Inflation 9.5 percent in April
Prices in the category of goods that include vehicle fuel rose by 10 percent, with vehicle fuel prices up 12.7 percent.
Prices of spirits and tobacco products increased by 5 percent.
Harmonised CPI adjusted for better comparison with other European Union member states was 9.6 percent, while core inflation, which excludes volatile fuel and food prices, was 10.3 percent.
CPI calculated with a basket of goods and services used by pensioners was 9.3 percent.
Month on month, inflation was 1.6 percent.
Analysts told MTI after the data release that the price shock related to the war in Ukraine turned up April rather than March, when inflation came in lower than expected, and April’s jump came as a big surprise. Analysts now expect higher and more persistent inflation compared with their previous forecasts.
Peter Virovacz of ING Bank said the April shock came on the back of broad and growing inflationary pressures linked mainly to geopolitical events and movements on the global market. Inflation is likely to strengthen further, and the headline rate may soon enter into double digits, he said, even with price caps in place. Inflation may peak above 11 percent in the third quarter, he added.
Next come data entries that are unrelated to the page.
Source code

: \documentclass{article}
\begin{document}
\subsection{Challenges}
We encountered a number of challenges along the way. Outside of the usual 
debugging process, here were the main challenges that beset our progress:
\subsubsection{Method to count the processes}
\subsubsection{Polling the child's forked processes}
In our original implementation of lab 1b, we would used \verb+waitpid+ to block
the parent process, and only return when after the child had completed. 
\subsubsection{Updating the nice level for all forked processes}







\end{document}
Janos Nagy of Erste Bank said the April figure as “sobering”, reflecting inflationary effects of the war and the greater vulnerability of the forint. The labour market is still tight with resultant huge wage pressures. Nagy also noted the fiscal expansion in recent months and higher-than-expected oil prices.
Gergely Suppan of Magyar Bankholding said inflation could easily reach 14-15 percent without the government-mandated price caps. Magyar Bankholding has raised its inflation forecast to approaching 9 percent for the full year, though inflation may be even higher due to raw materials shortages and other global squeezes, he said.
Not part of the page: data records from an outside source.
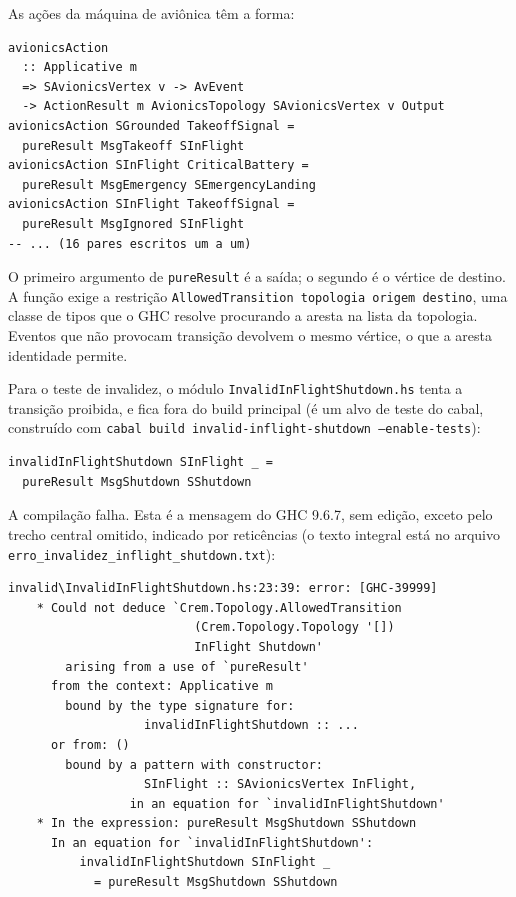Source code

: \documentclass[12pt,a4paper]{article}
\begin{document}
As ações da máquina de aviônica têm a forma:

\begin{verbatim}
avionicsAction
  :: Applicative m
  => SAvionicsVertex v -> AvEvent
  -> ActionResult m AvionicsTopology SAvionicsVertex v Output
avionicsAction SGrounded TakeoffSignal =
  pureResult MsgTakeoff SInFlight
avionicsAction SInFlight CriticalBattery =
  pureResult MsgEmergency SEmergencyLanding
avionicsAction SInFlight TakeoffSignal =
  pureResult MsgIgnored SInFlight
-- ... (16 pares escritos um a um)
\end{verbatim}

O primeiro argumento de \texttt{pureResult} é a saída; o segundo é o vértice de destino. A função exige a restrição \texttt{AllowedTransition topologia origem destino}, uma classe de tipos que o GHC resolve procurando a aresta na lista da topologia. Eventos que não provocam transição devolvem o mesmo vértice, o que a aresta identidade permite.

Para o teste de invalidez, o módulo \texttt{InvalidInFlightShutdown.hs} tenta a transição proibida, e fica fora do build principal (é um alvo de teste do cabal, construído com \texttt{cabal build invalid-inflight-shutdown --enable-tests}):

\begin{verbatim}
invalidInFlightShutdown SInFlight _ =
  pureResult MsgShutdown SShutdown
\end{verbatim}

A compilação falha. Esta é a mensagem do GHC 9.6.7, sem edição, exceto pelo trecho central omitido, indicado por reticências (o texto integral está no arquivo \texttt{erro\_invalidez\_inflight\_shutdown.txt}):

\begin{verbatim}
invalid\InvalidInFlightShutdown.hs:23:39: error: [GHC-39999]
    * Could not deduce `Crem.Topology.AllowedTransition
                          (Crem.Topology.Topology '[])
                          InFlight Shutdown'
        arising from a use of `pureResult'
      from the context: Applicative m
        bound by the type signature for:
                   invalidInFlightShutdown :: ...
      or from: ()
        bound by a pattern with constructor:
                   SInFlight :: SAvionicsVertex InFlight,
                 in an equation for `invalidInFlightShutdown'
    * In the expression: pureResult MsgShutdown SShutdown
      In an equation for `invalidInFlightShutdown':
          invalidInFlightShutdown SInFlight _
            = pureResult MsgShutdown SShutdown
\end{verbatim}
\end{document}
Hungary’s central bank (NBH) said in a monthly analysis after the data release that the increase in headline inflation was mainly driven by higher prices for core inflation items, but acknowledged that vehicle fuel prices contributed 1.4 percentage point to CPI.
The NBH’s measure of core inflation excluding indirect tax effects — a bellwether of underlying inflation — rose to 10.3 percent in April from 9.1 percent in the previous month.
The central bank’s indicator for demand-sensitive inflation, which excludes processed foods from core inflation, increased to 8.8 percent from 7.9 percent.
The NBH said the indicators measuring households’ inflation expectations “showed unusually high volatility”, rising in April and standing over the central bank target range.